O Campeonato Mundial de Clubes de vôlei feminino presenciou um sábado (13) de intensa disputa nas semifinais, onde a força dos clubes italianos prevaleceu sobre o anfitrião brasileiro. Em São Paulo, no ginásio do Pacaembu, Osasco/São Cristóvão Saúde e Dentil Praia Clube não conseguiram superar seus adversários europeus, Conegliano e Scandicci, respectivamente. Com as derrotas, as equipes brasileiras agora se preparam para um confronto direto pelo terceiro lugar da competição, agendado para este domingo (14). A final, por sua vez, será uma aguardada reedição da última Liga dos Campeões da Europa, prometendo um espetáculo entre as duas potências italianas. Este desfecho marca um momento significativo para o Mundial de vôlei feminino, reafirmando a alta competitividade internacional e o domínio atual do voleibol europeu.

A supremacia italiana nas semifinais do Mundial de Clubes

As semifinais do Campeonato Mundial de Clubes de vôlei feminino deixaram claro o atual poderio das equipes italianas no cenário internacional. Ambas as partidas, disputadas no vibrante ginásio do Pacaembu, em São Paulo, demonstraram a consistência tática e a qualidade individual que têm caracterizado o voleibol da Itália nos últimos anos.
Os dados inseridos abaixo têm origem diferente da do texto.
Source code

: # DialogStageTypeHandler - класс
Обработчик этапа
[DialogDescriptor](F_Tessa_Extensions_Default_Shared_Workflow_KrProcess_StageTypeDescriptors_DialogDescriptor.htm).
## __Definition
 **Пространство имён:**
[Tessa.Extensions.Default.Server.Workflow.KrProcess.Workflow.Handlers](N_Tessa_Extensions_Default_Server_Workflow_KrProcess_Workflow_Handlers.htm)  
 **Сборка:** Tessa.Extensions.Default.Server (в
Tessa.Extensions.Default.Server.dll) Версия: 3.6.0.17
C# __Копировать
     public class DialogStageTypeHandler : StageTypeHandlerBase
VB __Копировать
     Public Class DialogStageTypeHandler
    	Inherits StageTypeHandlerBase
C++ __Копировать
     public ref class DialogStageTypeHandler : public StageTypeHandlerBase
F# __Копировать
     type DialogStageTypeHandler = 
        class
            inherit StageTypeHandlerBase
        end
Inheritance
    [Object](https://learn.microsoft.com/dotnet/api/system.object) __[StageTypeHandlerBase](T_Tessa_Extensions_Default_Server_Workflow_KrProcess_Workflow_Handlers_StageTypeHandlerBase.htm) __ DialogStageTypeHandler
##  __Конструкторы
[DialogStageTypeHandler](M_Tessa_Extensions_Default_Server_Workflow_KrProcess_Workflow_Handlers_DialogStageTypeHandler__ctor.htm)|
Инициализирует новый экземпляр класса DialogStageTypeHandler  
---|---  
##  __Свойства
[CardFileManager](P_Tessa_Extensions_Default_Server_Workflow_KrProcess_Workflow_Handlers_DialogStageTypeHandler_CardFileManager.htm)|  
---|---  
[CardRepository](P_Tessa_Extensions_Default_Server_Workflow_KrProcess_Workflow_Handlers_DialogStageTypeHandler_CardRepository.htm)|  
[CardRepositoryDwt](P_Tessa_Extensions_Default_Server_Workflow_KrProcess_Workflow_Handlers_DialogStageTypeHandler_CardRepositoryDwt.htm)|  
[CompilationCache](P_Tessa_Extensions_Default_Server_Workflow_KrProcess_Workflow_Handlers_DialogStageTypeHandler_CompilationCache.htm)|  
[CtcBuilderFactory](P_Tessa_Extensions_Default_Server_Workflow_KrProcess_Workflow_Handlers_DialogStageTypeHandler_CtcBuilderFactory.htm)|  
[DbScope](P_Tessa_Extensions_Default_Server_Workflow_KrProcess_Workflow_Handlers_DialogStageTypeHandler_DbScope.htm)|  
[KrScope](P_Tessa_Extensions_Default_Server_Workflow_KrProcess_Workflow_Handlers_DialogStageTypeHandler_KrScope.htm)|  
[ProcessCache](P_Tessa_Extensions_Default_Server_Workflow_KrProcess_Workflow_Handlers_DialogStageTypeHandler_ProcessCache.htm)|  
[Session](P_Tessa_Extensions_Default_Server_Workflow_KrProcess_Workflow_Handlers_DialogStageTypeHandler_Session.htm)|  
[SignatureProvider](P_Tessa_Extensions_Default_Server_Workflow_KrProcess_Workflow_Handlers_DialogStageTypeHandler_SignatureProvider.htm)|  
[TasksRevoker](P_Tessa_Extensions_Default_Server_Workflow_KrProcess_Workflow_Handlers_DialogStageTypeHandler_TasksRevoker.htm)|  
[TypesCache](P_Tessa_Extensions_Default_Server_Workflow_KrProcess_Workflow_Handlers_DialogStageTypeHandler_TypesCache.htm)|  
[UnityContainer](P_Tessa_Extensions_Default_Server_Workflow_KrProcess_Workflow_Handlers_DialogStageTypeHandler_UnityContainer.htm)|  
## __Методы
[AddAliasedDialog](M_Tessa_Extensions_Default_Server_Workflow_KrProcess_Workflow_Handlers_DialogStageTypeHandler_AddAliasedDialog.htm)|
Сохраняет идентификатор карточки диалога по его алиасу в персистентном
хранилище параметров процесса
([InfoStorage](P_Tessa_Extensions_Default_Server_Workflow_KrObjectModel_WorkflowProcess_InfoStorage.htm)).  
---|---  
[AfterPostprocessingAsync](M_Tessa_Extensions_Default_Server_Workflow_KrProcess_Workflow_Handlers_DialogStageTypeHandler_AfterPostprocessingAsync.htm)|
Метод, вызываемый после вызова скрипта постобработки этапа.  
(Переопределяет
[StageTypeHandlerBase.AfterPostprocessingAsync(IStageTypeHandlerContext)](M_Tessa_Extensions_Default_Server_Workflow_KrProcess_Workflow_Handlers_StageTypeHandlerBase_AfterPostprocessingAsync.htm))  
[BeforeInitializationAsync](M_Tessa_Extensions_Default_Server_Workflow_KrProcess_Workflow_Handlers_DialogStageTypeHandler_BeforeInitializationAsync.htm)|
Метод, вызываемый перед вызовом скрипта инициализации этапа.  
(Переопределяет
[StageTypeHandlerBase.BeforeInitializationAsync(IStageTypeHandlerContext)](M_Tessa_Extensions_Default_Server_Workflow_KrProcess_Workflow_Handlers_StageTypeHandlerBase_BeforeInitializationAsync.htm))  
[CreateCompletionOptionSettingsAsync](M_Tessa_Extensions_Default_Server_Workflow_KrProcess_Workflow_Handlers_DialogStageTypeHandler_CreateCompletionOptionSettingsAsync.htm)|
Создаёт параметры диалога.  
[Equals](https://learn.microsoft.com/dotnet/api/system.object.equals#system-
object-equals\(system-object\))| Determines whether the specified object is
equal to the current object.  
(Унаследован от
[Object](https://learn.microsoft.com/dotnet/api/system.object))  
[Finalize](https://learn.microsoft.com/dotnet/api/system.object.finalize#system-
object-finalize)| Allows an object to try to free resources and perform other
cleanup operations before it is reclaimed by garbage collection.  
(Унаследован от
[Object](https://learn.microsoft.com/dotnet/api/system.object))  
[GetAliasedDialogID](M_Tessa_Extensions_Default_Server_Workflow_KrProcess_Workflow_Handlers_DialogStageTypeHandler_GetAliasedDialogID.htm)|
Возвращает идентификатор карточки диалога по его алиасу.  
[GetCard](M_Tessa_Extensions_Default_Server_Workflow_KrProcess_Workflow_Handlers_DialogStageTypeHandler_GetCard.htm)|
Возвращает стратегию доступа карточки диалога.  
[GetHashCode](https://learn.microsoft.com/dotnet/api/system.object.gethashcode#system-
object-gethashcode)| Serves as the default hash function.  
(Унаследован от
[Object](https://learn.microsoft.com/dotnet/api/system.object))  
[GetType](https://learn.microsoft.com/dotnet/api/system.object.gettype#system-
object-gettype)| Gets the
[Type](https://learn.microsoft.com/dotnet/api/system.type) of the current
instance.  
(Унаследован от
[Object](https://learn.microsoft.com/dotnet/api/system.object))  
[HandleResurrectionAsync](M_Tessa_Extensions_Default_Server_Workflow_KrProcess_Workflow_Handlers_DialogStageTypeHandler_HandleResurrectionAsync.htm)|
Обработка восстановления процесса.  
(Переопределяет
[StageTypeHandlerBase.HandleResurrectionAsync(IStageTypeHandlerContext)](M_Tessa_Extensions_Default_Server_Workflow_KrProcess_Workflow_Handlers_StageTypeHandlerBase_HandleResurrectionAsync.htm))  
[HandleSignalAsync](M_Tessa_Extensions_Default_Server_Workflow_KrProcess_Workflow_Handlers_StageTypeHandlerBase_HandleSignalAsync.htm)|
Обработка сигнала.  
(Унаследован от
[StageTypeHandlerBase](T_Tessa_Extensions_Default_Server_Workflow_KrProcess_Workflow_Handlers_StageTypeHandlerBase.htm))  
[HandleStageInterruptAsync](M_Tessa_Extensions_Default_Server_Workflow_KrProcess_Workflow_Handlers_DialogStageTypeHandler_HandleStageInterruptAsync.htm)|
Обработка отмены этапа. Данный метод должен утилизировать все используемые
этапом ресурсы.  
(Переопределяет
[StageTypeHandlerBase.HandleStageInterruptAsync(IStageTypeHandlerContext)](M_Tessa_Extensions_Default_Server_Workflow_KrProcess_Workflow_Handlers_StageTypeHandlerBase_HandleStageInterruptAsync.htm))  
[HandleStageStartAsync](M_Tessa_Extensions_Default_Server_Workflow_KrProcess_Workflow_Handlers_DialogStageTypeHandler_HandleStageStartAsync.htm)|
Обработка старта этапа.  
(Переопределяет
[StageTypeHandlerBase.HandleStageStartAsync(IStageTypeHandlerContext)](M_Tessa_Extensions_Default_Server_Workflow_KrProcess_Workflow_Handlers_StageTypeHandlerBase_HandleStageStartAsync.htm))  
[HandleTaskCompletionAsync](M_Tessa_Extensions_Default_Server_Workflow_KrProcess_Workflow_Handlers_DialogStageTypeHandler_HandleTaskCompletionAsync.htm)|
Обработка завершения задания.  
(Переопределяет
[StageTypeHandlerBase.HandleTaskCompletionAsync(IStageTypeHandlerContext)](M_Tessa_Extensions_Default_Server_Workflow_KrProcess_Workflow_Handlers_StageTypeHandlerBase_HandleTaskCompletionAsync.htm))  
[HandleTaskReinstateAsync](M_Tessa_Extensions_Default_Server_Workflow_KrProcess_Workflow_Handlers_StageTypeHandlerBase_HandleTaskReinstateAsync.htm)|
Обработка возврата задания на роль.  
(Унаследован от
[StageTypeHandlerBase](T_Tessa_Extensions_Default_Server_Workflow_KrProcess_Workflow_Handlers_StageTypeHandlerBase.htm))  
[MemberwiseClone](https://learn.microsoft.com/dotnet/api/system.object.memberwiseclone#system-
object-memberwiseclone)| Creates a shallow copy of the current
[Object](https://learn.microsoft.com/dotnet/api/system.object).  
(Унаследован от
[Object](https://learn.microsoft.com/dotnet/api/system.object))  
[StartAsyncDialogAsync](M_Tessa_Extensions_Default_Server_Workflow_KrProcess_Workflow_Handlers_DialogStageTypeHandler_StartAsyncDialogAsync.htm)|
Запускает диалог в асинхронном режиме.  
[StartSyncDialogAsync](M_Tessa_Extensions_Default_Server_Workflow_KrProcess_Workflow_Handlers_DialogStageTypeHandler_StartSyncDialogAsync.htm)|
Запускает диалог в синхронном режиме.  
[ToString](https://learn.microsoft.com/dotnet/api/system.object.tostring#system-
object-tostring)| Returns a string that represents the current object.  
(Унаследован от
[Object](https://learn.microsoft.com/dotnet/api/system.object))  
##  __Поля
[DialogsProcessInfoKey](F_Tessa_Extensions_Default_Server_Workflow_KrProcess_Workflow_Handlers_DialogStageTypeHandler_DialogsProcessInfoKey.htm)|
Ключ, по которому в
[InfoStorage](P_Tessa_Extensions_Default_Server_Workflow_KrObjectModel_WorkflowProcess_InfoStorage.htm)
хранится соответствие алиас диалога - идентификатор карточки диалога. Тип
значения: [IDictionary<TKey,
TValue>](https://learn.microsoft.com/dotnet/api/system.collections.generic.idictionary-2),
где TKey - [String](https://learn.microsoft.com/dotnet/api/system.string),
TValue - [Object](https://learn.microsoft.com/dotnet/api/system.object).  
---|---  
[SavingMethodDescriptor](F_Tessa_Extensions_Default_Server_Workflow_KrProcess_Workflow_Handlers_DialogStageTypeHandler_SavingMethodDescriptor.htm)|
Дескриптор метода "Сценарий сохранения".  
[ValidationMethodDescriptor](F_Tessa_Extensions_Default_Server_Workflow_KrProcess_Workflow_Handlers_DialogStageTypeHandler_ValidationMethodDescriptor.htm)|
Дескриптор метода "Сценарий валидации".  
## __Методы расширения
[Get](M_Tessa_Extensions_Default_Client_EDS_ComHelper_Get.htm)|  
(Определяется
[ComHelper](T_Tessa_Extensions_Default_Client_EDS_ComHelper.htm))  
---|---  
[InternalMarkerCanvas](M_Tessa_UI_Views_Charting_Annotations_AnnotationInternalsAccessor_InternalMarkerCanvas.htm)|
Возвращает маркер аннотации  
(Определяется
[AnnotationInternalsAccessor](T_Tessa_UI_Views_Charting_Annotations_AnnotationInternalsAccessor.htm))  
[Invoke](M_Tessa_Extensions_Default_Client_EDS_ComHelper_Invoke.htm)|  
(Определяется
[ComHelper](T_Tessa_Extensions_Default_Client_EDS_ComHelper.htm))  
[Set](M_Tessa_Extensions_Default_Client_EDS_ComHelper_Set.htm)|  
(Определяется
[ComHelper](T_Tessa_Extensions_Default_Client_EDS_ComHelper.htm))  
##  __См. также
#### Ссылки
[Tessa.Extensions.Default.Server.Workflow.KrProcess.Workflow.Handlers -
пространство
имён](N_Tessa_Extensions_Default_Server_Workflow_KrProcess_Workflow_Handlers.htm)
Para os fãs brasileiros, as derrotas das equipes da casa, Osasco e Praia Clube, representaram um balde de água fria nas expectativas de ver um time nacional disputando o título máximo. Contudo, a performance das equipes europeias foi inquestionável, garantindo uma final totalmente italiana e uma disputa acirrada pelo bronze.

A queda do Osasco diante do Conegliano estelar

O confronto entre o Osasco/São Cristóvão Saúde, atual campeão da Superliga Feminina e anfitrião do torneio, e o Conegliano, da Itália, era um dos mais esperados da semifinal. O time brasileiro, impulsionado pelo apoio de sua torcida e com a esperança de conquistar o título mundial em casa, enfrentou o grande favorito da competição. O Conegliano, recheado de estrelas internacionais e com um histórico de conquistas globais, incluindo três títulos mundiais, confirmou seu favoritismo de forma contundente.

A partida começou promissora para o Osasco, que conseguiu surpreender e vencer o primeiro set por 25/21, incendiando o Pacaembu. No entanto, a reação do Conegliano foi imediata e avassaladora. Com ajustes táticos e a demonstração de uma força coletiva impressionante, a equipe italiana impôs seu ritmo nos sets seguintes. Lideradas pela ponteira Gabi Guimarães, capitã da seleção brasileira e uma das maiores referências do vôlei mundial, o Conegliano demonstrou por que é considerado um dos melhores times do planeta. Gabi brilhou intensamente no Pacaembu, com 18 pontos, sendo a principal pontuadora e o grande destaque na classificação de seu clube. A experiência e a habilidade da brasileira foram cruciais para virar o placar e assegurar a vitória por 3 sets a 1, com parciais de 21/25, 25/23, 25/16 e 25/16.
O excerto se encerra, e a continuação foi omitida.